EXERCISE AIM =
Locate the line bearing "Members list and" in the material below, then reproduce it and each following line up to and including the line bearing "voting starts. |".

DATASET EXTRACT =

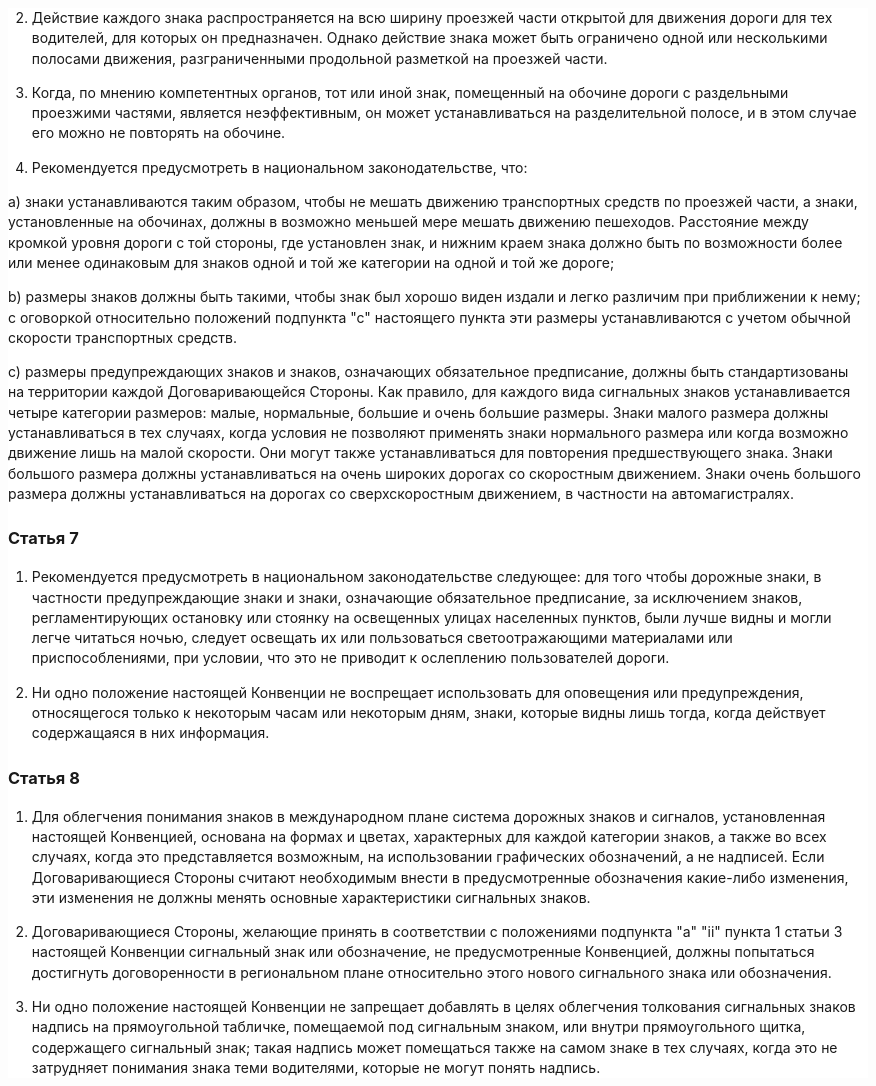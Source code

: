 2. Действие каждого знака распространяется на всю ширину проезжей части открытой для движения дороги для тех водителей, для которых он предназначен. Однако действие знака может быть ограничено одной или несколькими полосами движения, разграниченными продольной разметкой на проезжей части.

3. Когда, по мнению компетентных органов, тот или иной знак, помещенный на обочине дороги с раздельными проезжими частями, является неэффективным, он может устанавливаться на разделительной полосе, и в этом случае его можно не повторять на обочине.

4. Рекомендуется предусмотреть в национальном законодательстве, что:

а) знаки устанавливаются таким образом, чтобы не мешать движению транспортных средств по проезжей части, а знаки, установленные на обочинах, должны в возможно меньшей мере мешать движению пешеходов. Расстояние между кромкой уровня дороги с той стороны, где установлен знак, и нижним краем знака должно быть по возможности более или менее одинаковым для знаков одной и той же категории на одной и той же дороге;

b) размеры знаков должны быть такими, чтобы знак был хорошо виден издали и легко различим при приближении к нему; с оговоркой относительно положений подпункта "с" настоящего пункта эти размеры устанавливаются с учетом обычной скорости транспортных средств.

c) размеры предупреждающих знаков и знаков, означающих обязательное предписание, должны быть стандартизованы на территории каждой Договаривающейся Стороны. Как правило, для каждого вида сигнальных знаков устанавливается четыре категории размеров: малые, нормальные, большие и очень большие размеры. Знаки малого размера должны устанавливаться в тех случаях, когда условия не позволяют применять знаки нормального размера или когда возможно движение лишь на малой скорости. Они могут также устанавливаться для повторения предшествующего знака. Знаки большого размера должны устанавливаться на очень широких дорогах со скоростным движением. Знаки очень большого размера должны устанавливаться на дорогах со сверхскоростным движением, в частности на автомагистралях.

### Статья 7

1. Рекомендуется предусмотреть в национальном законодательстве следующее: для того чтобы дорожные знаки, в частности предупреждающие знаки и знаки, означающие обязательное предписание, за исключением знаков, регламентирующих остановку или стоянку на освещенных улицах населенных пунктов, были лучше видны и могли легче читаться ночью, следует освещать их или пользоваться светоотражающими материалами или приспособлениями, при условии, что это не приводит к ослеплению пользователей дороги.

2. Ни одно положение настоящей Конвенции не воспрещает использовать для оповещения или предупреждения, относящегося только к некоторым часам или некоторым дням, знаки, которые видны лишь тогда, когда действует содержащаяся в них информация.

### Статья 8

1. Для облегчения понимания знаков в международном плане система дорожных знаков и сигналов, установленная настоящей Конвенцией, основана на формах и цветах, характерных для каждой категории знаков, а также во всех случаях, когда это представляется возможным, на использовании графических обозначений, а не надписей. Если Договаривающиеся Стороны считают необходимым внести в предусмотренные обозначения какие-либо изменения, эти изменения не должны менять основные характеристики сигнальных знаков.

2. Договаривающиеся Стороны, желающие принять в соответствии с положениями подпункта "a" "ii" пункта 1 статьи 3 настоящей Конвенции сигнальный знак или обозначение, не предусмотренные Конвенцией, должны попытаться достигнуть договоренности в региональном плане относительно этого нового сигнального знака или обозначения.

3. Ни одно положение настоящей Конвенции не запрещает добавлять в целях облегчения толкования сигнальных знаков надпись на прямоугольной табличке, помещаемой под сигнальным знаком, или внутри прямоугольного щитка, содержащего сигнальный знак; такая надпись может помещаться также на самом знаке в тех случаях, когда это не затрудняет понимания знака теми водителями, которые не могут понять надпись.
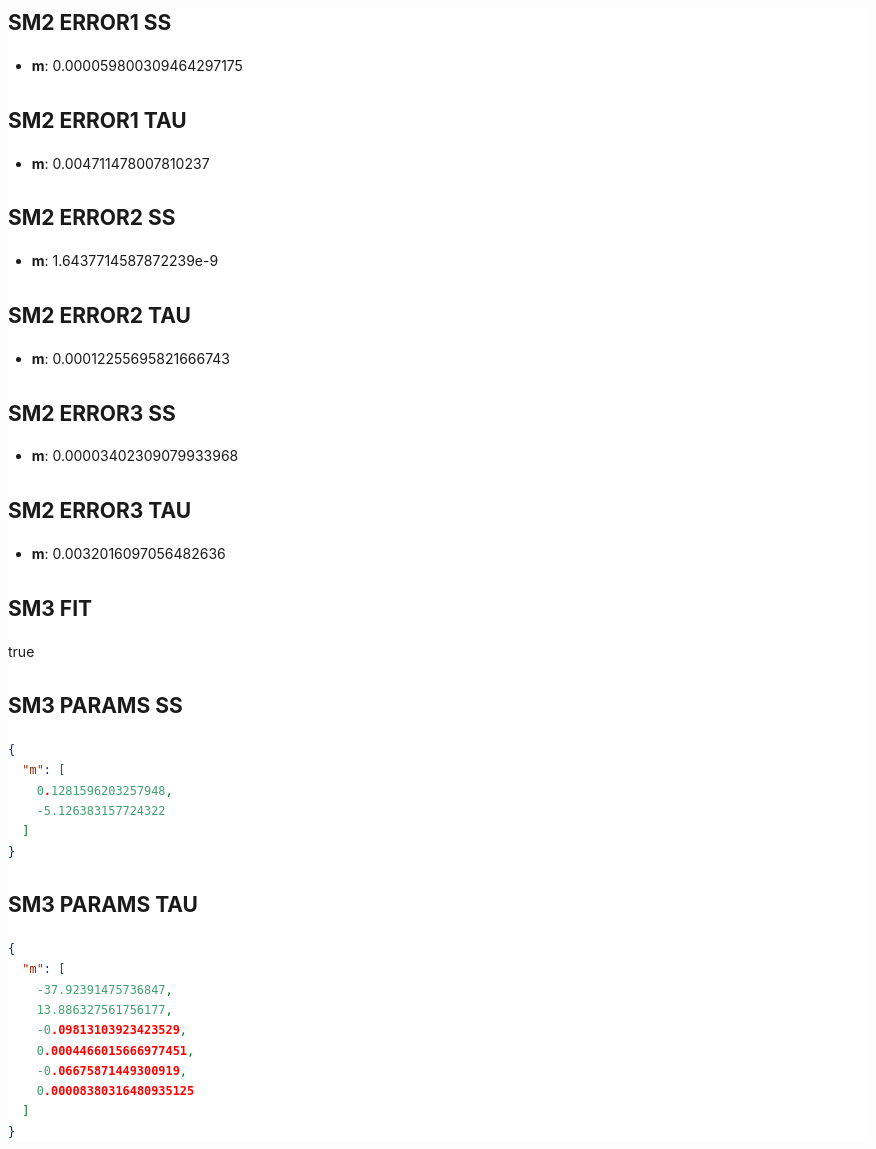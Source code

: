 ## SM2 ERROR1 SS

- **m**: 0.000059800309464297175

## SM2 ERROR1 TAU

- **m**: 0.004711478007810237

## SM2 ERROR2 SS

- **m**: 1.6437714587872239e-9

## SM2 ERROR2 TAU

- **m**: 0.00012255695821666743

## SM2 ERROR3 SS

- **m**: 0.00003402309079933968

## SM2 ERROR3 TAU

- **m**: 0.0032016097056482636

## SM3 FIT

true

## SM3 PARAMS SS

```json
{
  "m": [
    0.1281596203257948,
    -5.126383157724322
  ]
}
```

## SM3 PARAMS TAU

```json
{
  "m": [
    -37.92391475736847,
    13.886327561756177,
    -0.09813103923423529,
    0.0004466015666977451,
    -0.06675871449300919,
    0.00008380316480935125
  ]
}
```
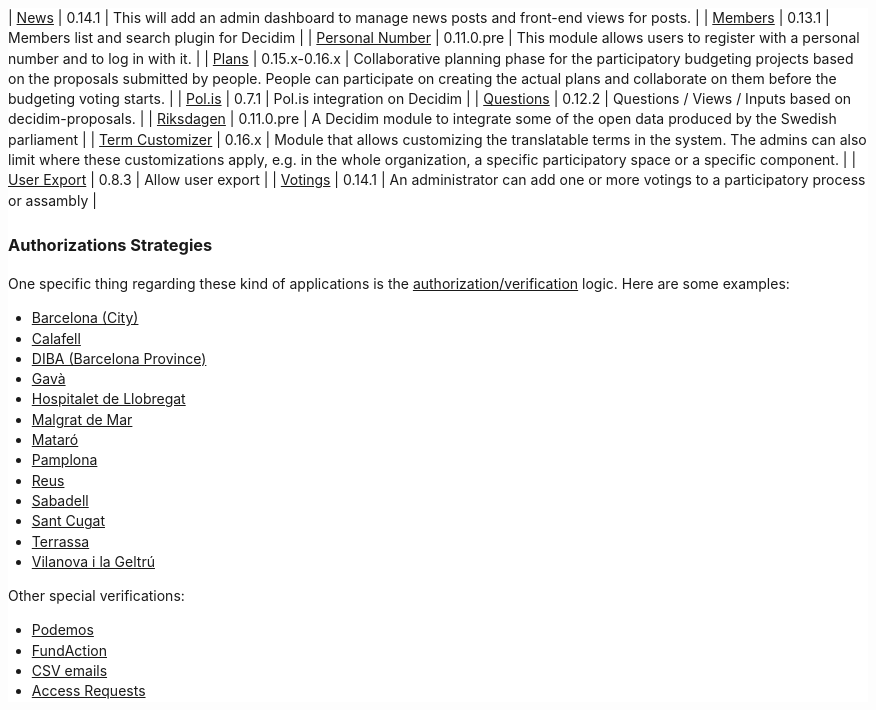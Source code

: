 | [News](https://github.com/castilla-lamancha/participa-castillalamancha/tree/master/decidim-news)                       |  0.14.1  | This will add an admin dashboard to manage news posts and front-end views for posts.                                                                         |
| [Members](https://github.com/ElectricThings/decidim-members)                                                           |  0.13.1  | Members list and search plugin for Decidim                                                                                                                   |
| [Personal Number](https://github.com/PierreMesure/decidim-module-personal_number)                                      |  0.11.0.pre | This module allows users to register with a personal number and to log in with it.                                                                        |
| [Plans](https://github.com/mainio/decidim-module-plans) | 0.15.x-0.16.x | Collaborative planning phase for the participatory budgeting projects based on the proposals submitted by people. People can participate on creating the actual plans and collaborate on them before the budgeting voting starts. |
| [Pol.is](https://github.com/OpenSourcePolitics/decidim-polis)                                                          |  0.7.1   | Pol.is integration on Decidim                                                                                                                                |
| [Questions](https://github.com/OpenSourcePolitics/decidim-questions)                                                   |  0.12.2  | Questions / Views / Inputs based on decidim-proposals.                                                                                                       |
| [Riksdagen](https://github.com/DinRiksdag/decidim-module-riksdagen)                                                    |  0.11.0.pre | A Decidim module to integrate some of the open data produced by the Swedish parliament                                                                    |
| [Term Customizer](https://github.com/mainio/decidim-module-term_customizer) | 0.16.x | Module that allows customizing the translatable terms in the system. The admins can also limit where these customizations apply, e.g. in the whole organization, a specific participatory space or a specific component. |
| [User Export](https://github.com/OpenSourcePolitics/decidim-user-export)                                               |  0.8.3   | Allow user export                                                                                                                                            |
| [Votings](https://github.com/podemos-info/participa2/tree/master/decidim-module-votings)                               |  0.14.1  | An administrator can add one or more votings to a participatory process or assambly                                                                          |

### Authorizations Strategies

One specific thing regarding these kind of applications is the [authorization/verification](decidim-verifications/README.md) logic. Here are some examples:

* [Barcelona (City)](https://github.com/AjuntamentdeBarcelona/decidim-barcelona/blob/master/app/services/census_authorization_handler.rb)
* [Calafell](https://github.com/AjuntamentdeCalafell/decidim-calafell/blob/master/app/services/census_authorization_handler.rb)
* [DIBA (Barcelona Province)](https://github.com/diputacioBCN/decidim-diba/blob/master/decidim-diba_census_api/app/services/diba_census_api_authorization_handler.rb)
* [Gavà](https://github.com/AjuntamentDeGava/decidim-gava/blob/master/app/services/census_authorization_handler.rb)
* [Hospitalet de Llobregat](https://github.com/HospitaletDeLlobregat/decidim-hospitalet/blob/master/app/services/census_authorization_handler.rb)
* [Malgrat de Mar](https://github.com/AjMalgrat/decidim-malgrat/blob/master/app/services/carpetaciutada_handler.rb)
* [Mataró](https://github.com/AjuntamentDeMataro/decidimmataro.cat/blob/master/app/services/census_authorization_handler.rb)
* [Pamplona](https://github.com/ErabakiPamplona/erabaki/blob/master/app/services/census_authorization_handler.rb)
* [Reus](https://github.com/AjuntamentdeReus/decidim/blob/master/app/services/census_authorization_handler.rb)
* [Sabadell](https://github.com/AjuntamentDeSabadell/decidim-sabadell/blob/master/app/services/census_authorization_handler.rb)
* [Sant Cugat](https://github.com/AjuntamentdeSantCugat/decidim-sant_cugat/blob/master/app/services/census_authorization_handler.rb)
* [Terrassa](https://github.com/AjuntamentDeTerrassa/decidim-terrassa/blob/master/app/services/census_authorization_handler.rb)
* [Vilanova i la Geltrú](https://github.com/vilanovailageltru/decidim-vilanova/blob/master/app/services/vilanova_authorization_handler.rb)

Other special verifications:

* [Podemos](https://github.com/podemos-info/participa2/tree/master/decidim-module-census_connector)
* [FundAction](https://github.com/ElectricThings/fund_action/blob/master/app/services/anybody_authorization_handler.rb)
* [CSV emails](https://github.com/CodiTramuntana/decidim-verifications-csv_emails)
* [Access Requests](https://github.com/mainio/decidim-module-access_requests)
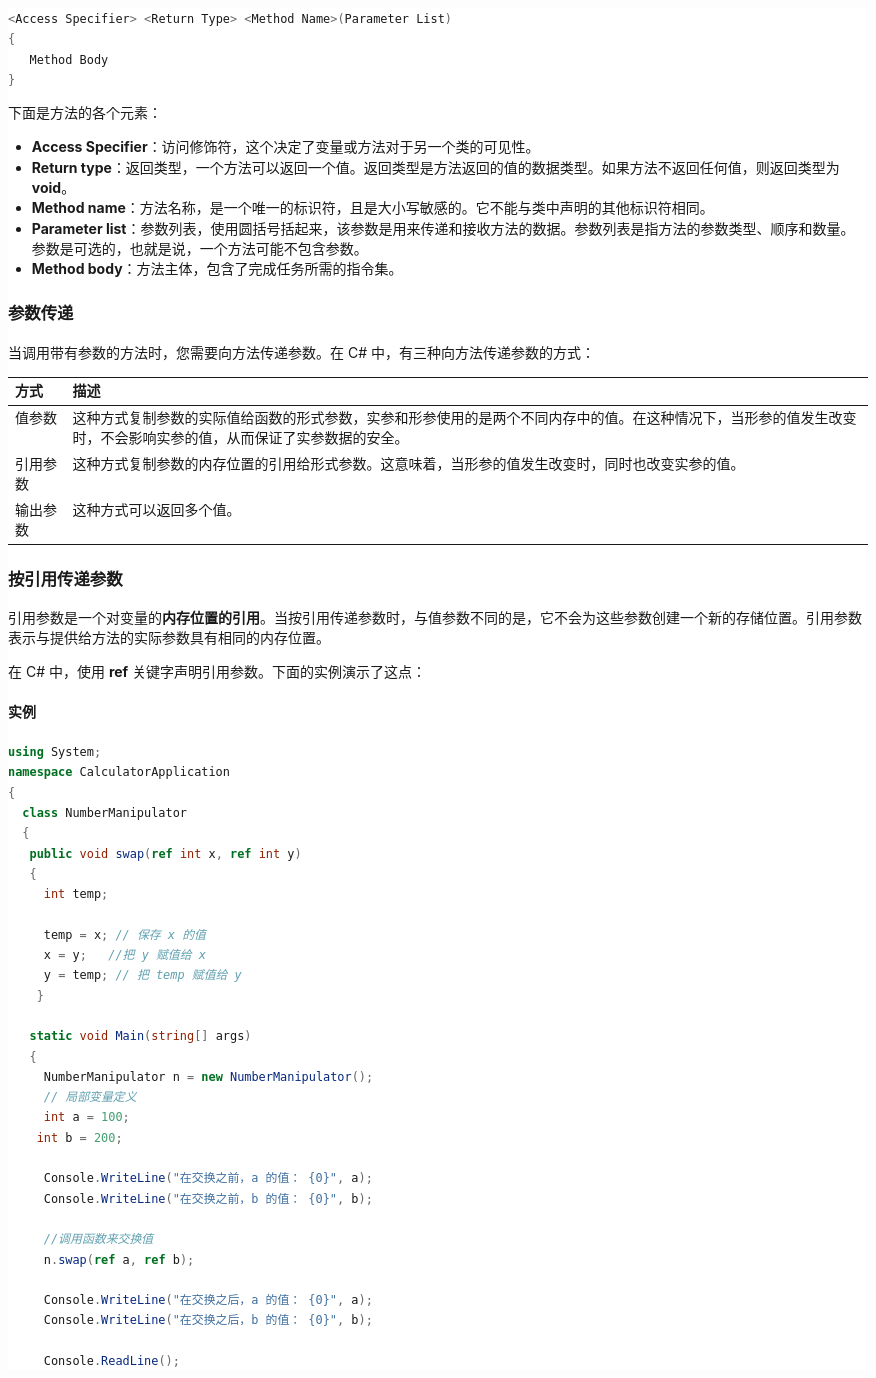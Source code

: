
 ```c#
<Access Specifier> <Return Type> <Method Name>(Parameter List)
{
   Method Body
}
```

下面是方法的各个元素：

- **Access Specifier**：访问修饰符，这个决定了变量或方法对于另一个类的可见性。
- **Return type**：返回类型，一个方法可以返回一个值。返回类型是方法返回的值的数据类型。如果方法不返回任何值，则返回类型为 **void**。
- **Method name**：方法名称，是一个唯一的标识符，且是大小写敏感的。它不能与类中声明的其他标识符相同。
- **Parameter list**：参数列表，使用圆括号括起来，该参数是用来传递和接收方法的数据。参数列表是指方法的参数类型、顺序和数量。参数是可选的，也就是说，一个方法可能不包含参数。
- **Method body**：方法主体，包含了完成任务所需的指令集。

### 参数传递

当调用带有参数的方法时，您需要向方法传递参数。在 C# 中，有三种向方法传递参数的方式：

| 方式     | 描述                                                         |
| :------- | :----------------------------------------------------------- |
| 值参数   | 这种方式复制参数的实际值给函数的形式参数，实参和形参使用的是两个不同内存中的值。在这种情况下，当形参的值发生改变时，不会影响实参的值，从而保证了实参数据的安全。 |
| 引用参数 | 这种方式复制参数的内存位置的引用给形式参数。这意味着，当形参的值发生改变时，同时也改变实参的值。 |
| 输出参数 | 这种方式可以返回多个值。                                     |

### 按引用传递参数

引用参数是一个对变量的**内存位置的引用**。当按引用传递参数时，与值参数不同的是，它不会为这些参数创建一个新的存储位置。引用参数表示与提供给方法的实际参数具有相同的内存位置。

在 C# 中，使用 **ref** 关键字声明引用参数。下面的实例演示了这点：

#### 实例

```c#
using System;
namespace CalculatorApplication
{
  class NumberManipulator
  {
   public void swap(ref int x, ref int y)
   {
     int temp;

     temp = x; // 保存 x 的值
     x = y;   //把 y 赋值给 x 
     y = temp; // 把 temp 赋值给 y
    }
  
   static void Main(string[] args)
   {
     NumberManipulator n = new NumberManipulator();
     // 局部变量定义
     int a = 100;
    int b = 200;

     Console.WriteLine("在交换之前，a 的值： {0}", a);
     Console.WriteLine("在交换之前，b 的值： {0}", b);

     //调用函数来交换值 
     n.swap(ref a, ref b);

     Console.WriteLine("在交换之后，a 的值： {0}", a);
     Console.WriteLine("在交换之后，b 的值： {0}", b);
 
     Console.ReadLine();
```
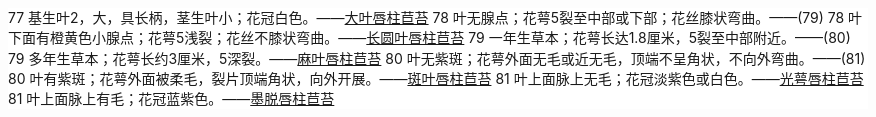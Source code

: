 77 基生叶2，大，具长柄，茎生叶小；花冠白色。——[大叶唇柱苣苔](Chirita%20macrophylla.md)
78 叶无腺点；花萼5裂至中部或下部；花丝膝状弯曲。——(79)
78 叶下面有橙黄色小腺点；花萼5浅裂；花丝不膝状弯曲。——[长圆叶唇柱苣苔](Chirita%20oblongifolia.md)
79 一年生草本；花萼长达1.8厘米，5裂至中部附近。——(80)
79 多年生草本；花萼长约3厘米，5深裂。——[麻叶唇柱苣苔](Chirita%20urticifolia.md)
80 叶无紫斑；花萼外面无毛或近无毛，顶端不呈角状，不向外弯曲。——(81)
80 叶有紫斑；花萼外面被柔毛，裂片顶端角状，向外开展。——[斑叶唇柱苣苔](Chirita%20pumila.md)
81 叶上面脉上无毛；花冠淡紫色或白色。——[光萼唇柱苣苔](Chirita%20anachoreta.md)
81 叶上面脉上有毛；花冠蓝紫色。——[墨脱唇柱苣苔](Chirita%20dimidiata.md)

EXERCISE RESULT =
| [Members](https://github.com/ElectricThings/decidim-members)                                                           |  0.13.1  | Members list and search plugin for Decidim                                                                                                                   |
| [Personal Number](https://github.com/PierreMesure/decidim-module-personal_number)                                      |  0.11.0.pre | This module allows users to register with a personal number and to log in with it.                                                                        |
| [Plans](https://github.com/mainio/decidim-module-plans) | 0.15.x-0.16.x | Collaborative planning phase for the participatory budgeting projects based on the proposals submitted by people. People can participate on creating the actual plans and collaborate on them before the budgeting voting starts. |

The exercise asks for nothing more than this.